__What is being asked__
Only the text of the records belongs in the answer; the pictures must be dropped.

__Plain-text document sources__
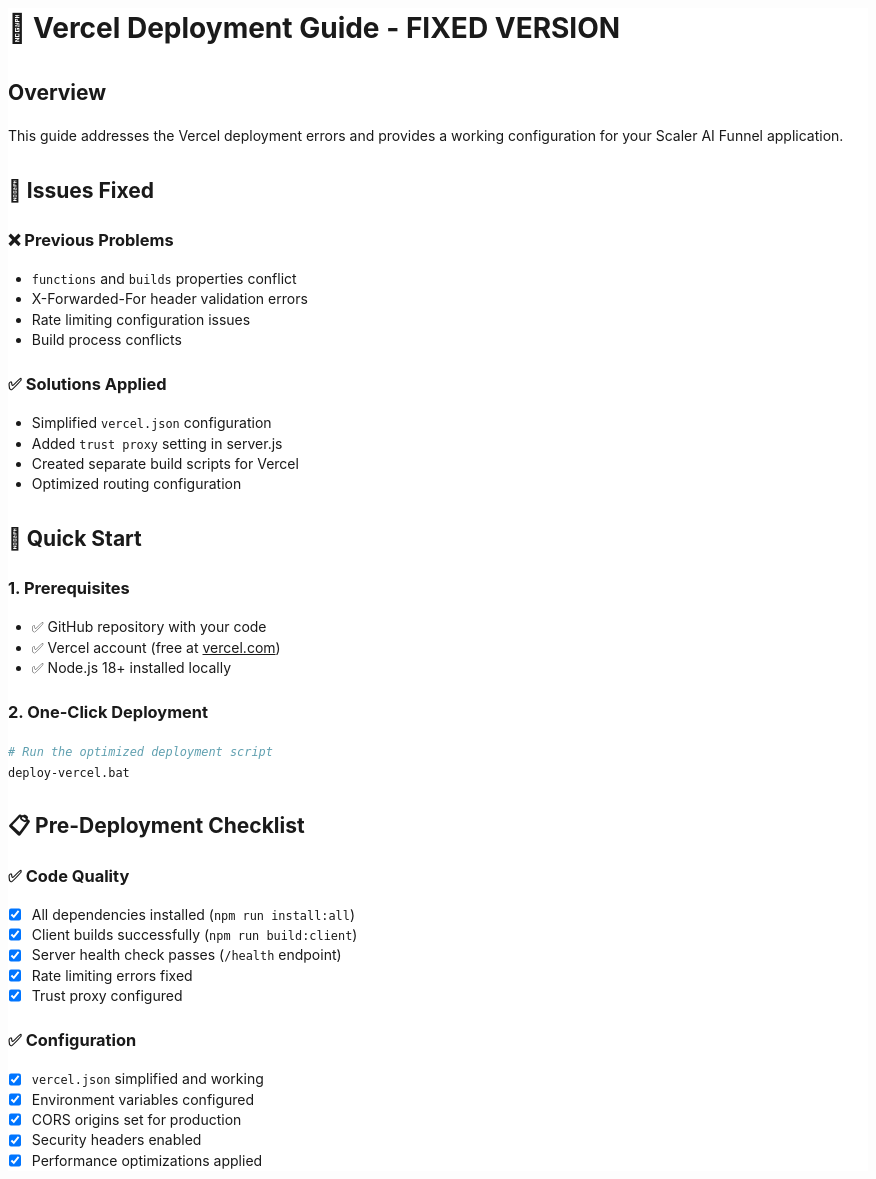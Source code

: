 # 🚀 Vercel Deployment Guide - FIXED VERSION

## **Overview**
This guide addresses the Vercel deployment errors and provides a working configuration for your Scaler AI Funnel application.

## **🔧 Issues Fixed**

### **❌ Previous Problems**
- `functions` and `builds` properties conflict
- X-Forwarded-For header validation errors
- Rate limiting configuration issues
- Build process conflicts

### **✅ Solutions Applied**
- Simplified `vercel.json` configuration
- Added `trust proxy` setting in server.js
- Created separate build scripts for Vercel
- Optimized routing configuration

## **🚀 Quick Start**

### **1. Prerequisites**
- ✅ GitHub repository with your code
- ✅ Vercel account (free at [vercel.com](https://vercel.com))
- ✅ Node.js 18+ installed locally

### **2. One-Click Deployment**
```bash
# Run the optimized deployment script
deploy-vercel.bat
```

## **📋 Pre-Deployment Checklist**

### **✅ Code Quality**
- [x] All dependencies installed (`npm run install:all`)
- [x] Client builds successfully (`npm run build:client`)
- [x] Server health check passes (`/health` endpoint)
- [x] Rate limiting errors fixed
- [x] Trust proxy configured

### **✅ Configuration**
- [x] `vercel.json` simplified and working
- [x] Environment variables configured
- [x] CORS origins set for production
- [x] Security headers enabled
- [x] Performance optimizations applied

__Task response__
Source code

: # 🚀 Vercel Deployment Guide - FIXED VERSION

## **Overview**
This guide addresses the Vercel deployment errors and provides a working configuration for your Scaler AI Funnel application.

## **🔧 Issues Fixed**

### **❌ Previous Problems**
- `functions` and `builds` properties conflict
- X-Forwarded-For header validation errors
- Rate limiting configuration issues
- Build process conflicts

### **✅ Solutions Applied**
- Simplified `vercel.json` configuration
- Added `trust proxy` setting in server.js
- Created separate build scripts for Vercel
- Optimized routing configuration

## **🚀 Quick Start**

### **1. Prerequisites**
- ✅ GitHub repository with your code
- ✅ Vercel account (free at [vercel.com](https://vercel.com))
- ✅ Node.js 18+ installed locally

### **2. One-Click Deployment**
```bash
# Run the optimized deployment script
deploy-vercel.bat
```

## **📋 Pre-Deployment Checklist**

### **✅ Code Quality**
- [x] All dependencies installed (`npm run install:all`)
- [x] Client builds successfully (`npm run build:client`)
- [x] Server health check passes (`/health` endpoint)
- [x] Rate limiting errors fixed
- [x] Trust proxy configured

### **✅ Configuration**
- [x] `vercel.json` simplified and working
- [x] Environment variables configured
- [x] CORS origins set for production
- [x] Security headers enabled
- [x] Performance optimizations applied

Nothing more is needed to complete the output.